MATERIAL SHOWN:
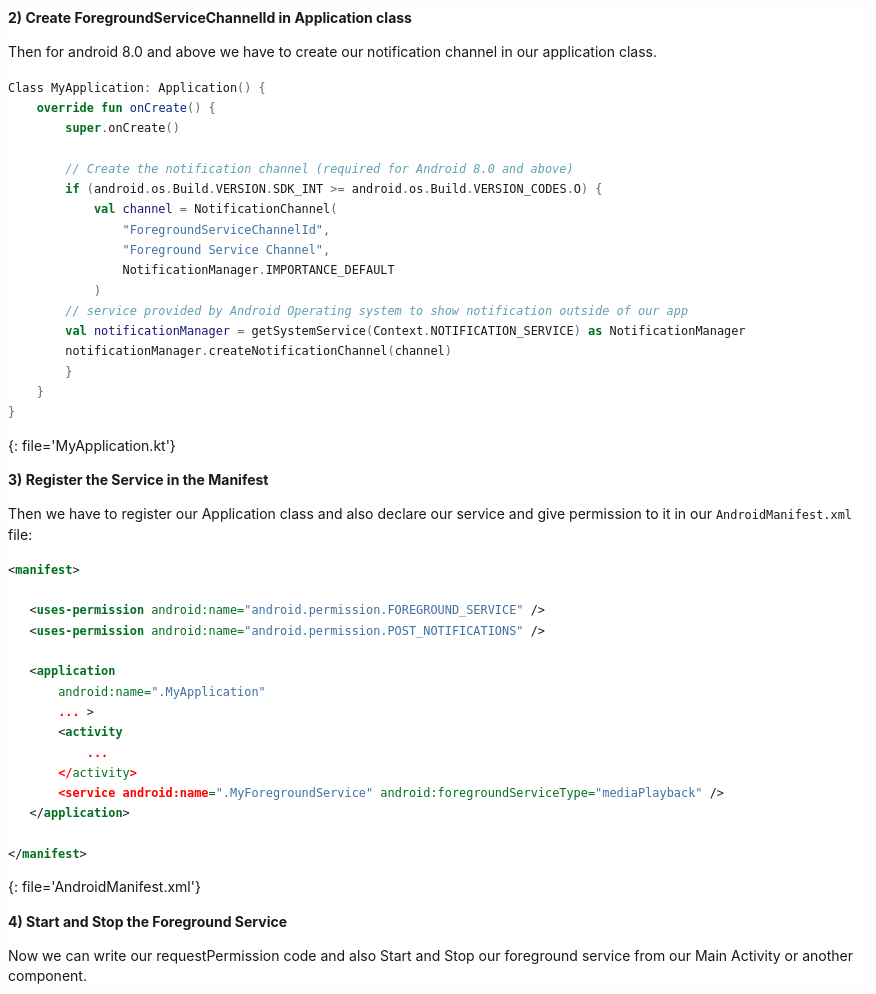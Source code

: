 **2) Create ForegroundServiceChannelId in Application class**

Then for android 8.0 and above we have to create our notification channel in our application class.

```kotlin
Class MyApplication: Application() {
    override fun onCreate() {
        super.onCreate()

        // Create the notification channel (required for Android 8.0 and above)
        if (android.os.Build.VERSION.SDK_INT >= android.os.Build.VERSION_CODES.O) {
            val channel = NotificationChannel(
                "ForegroundServiceChannelId",
                "Foreground Service Channel",
                NotificationManager.IMPORTANCE_DEFAULT
            )
        // service provided by Android Operating system to show notification outside of our app
        val notificationManager = getSystemService(Context.NOTIFICATION_SERVICE) as NotificationManager
        notificationManager.createNotificationChannel(channel)
        }
    }
}
```
{: file='MyApplication.kt'}

**3) Register the Service in the Manifest**

Then we have to register our Application class and also declare our service and give permission to it in our `AndroidManifest.xml` file:

```xml
<manifest>

   <uses-permission android:name="android.permission.FOREGROUND_SERVICE" />
   <uses-permission android:name="android.permission.POST_NOTIFICATIONS" />

   <application
       android:name=".MyApplication"
       ... >
       <activity
           ...
       </activity>
       <service android:name=".MyForegroundService" android:foregroundServiceType="mediaPlayback" />
   </application>

</manifest>
```
{: file='AndroidManifest.xml'}

**4) Start and Stop the Foreground Service**

Now we can write our requestPermission code and also Start and Stop our foreground service from our Main Activity or another component.
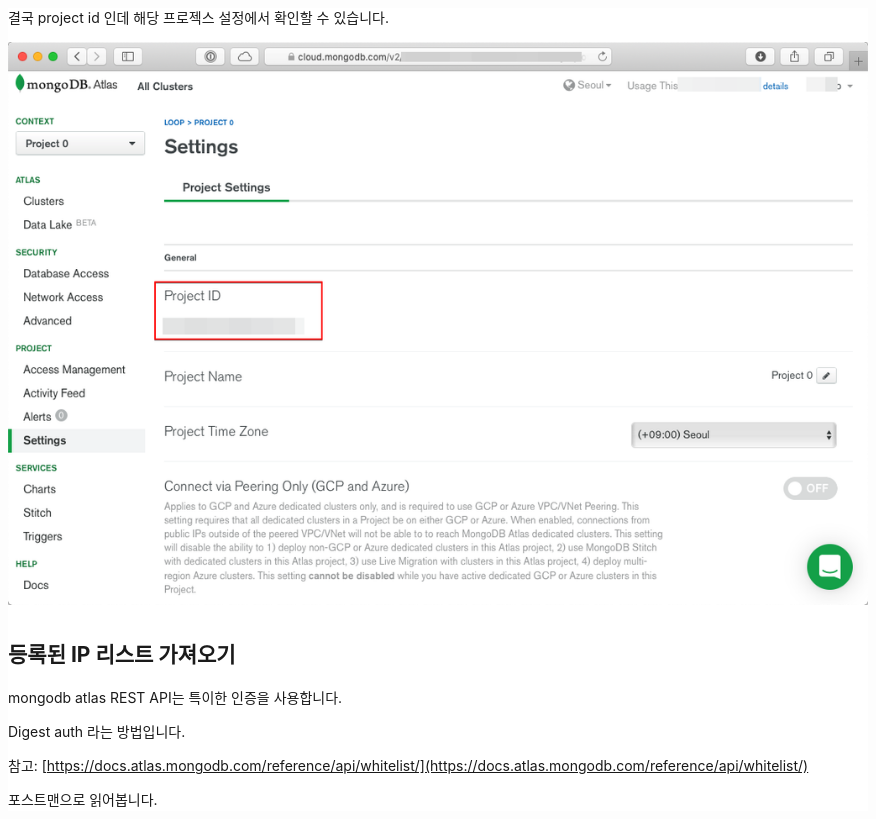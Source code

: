 결국 project id 인데 해당 프로젝스 설정에서 확인할 수 있습니다.

![alt project id](/images/tech/2019-06-19_11.42.18.png)

## 등록된 IP 리스트 가져오기

mongodb atlas REST API는 특이한 인증을 사용합니다.

Digest auth 라는 방법입니다.

참고: [https://docs.atlas.mongodb.com/reference/api/whitelist/](https://docs.atlas.mongodb.com/reference/api/whitelist/)

포스트맨으로 읽어봅니다.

WORK ORDER: Transcribe all of the listing precisely. The images stay out of it.

RESULT FOR THIS EXERCISE:
Source code

: **2) Create ForegroundServiceChannelId in Application class**

Then for android 8.0 and above we have to create our notification channel in our application class.

```kotlin
Class MyApplication: Application() {
    override fun onCreate() {
        super.onCreate()

        // Create the notification channel (required for Android 8.0 and above)
        if (android.os.Build.VERSION.SDK_INT >= android.os.Build.VERSION_CODES.O) {
            val channel = NotificationChannel(
                "ForegroundServiceChannelId",
                "Foreground Service Channel",
                NotificationManager.IMPORTANCE_DEFAULT
            )
        // service provided by Android Operating system to show notification outside of our app
        val notificationManager = getSystemService(Context.NOTIFICATION_SERVICE) as NotificationManager
        notificationManager.createNotificationChannel(channel)
        }
    }
}
```
{: file='MyApplication.kt'}

**3) Register the Service in the Manifest**

Then we have to register our Application class and also declare our service and give permission to it in our `AndroidManifest.xml` file:

```xml
<manifest>

   <uses-permission android:name="android.permission.FOREGROUND_SERVICE" />
   <uses-permission android:name="android.permission.POST_NOTIFICATIONS" />

   <application
       android:name=".MyApplication"
       ... >
       <activity
           ...
       </activity>
       <service android:name=".MyForegroundService" android:foregroundServiceType="mediaPlayback" />
   </application>

</manifest>
```
{: file='AndroidManifest.xml'}

**4) Start and Stop the Foreground Service**

Now we can write our requestPermission code and also Start and Stop our foreground service from our Main Activity or another component.
Source code

: 결국 project id 인데 해당 프로젝스 설정에서 확인할 수 있습니다.

![alt project id](/images/tech/2019-06-19_11.42.18.png)

## 등록된 IP 리스트 가져오기

mongodb atlas REST API는 특이한 인증을 사용합니다.

Digest auth 라는 방법입니다.

참고: [https://docs.atlas.mongodb.com/reference/api/whitelist/](https://docs.atlas.mongodb.com/reference/api/whitelist/)

포스트맨으로 읽어봅니다.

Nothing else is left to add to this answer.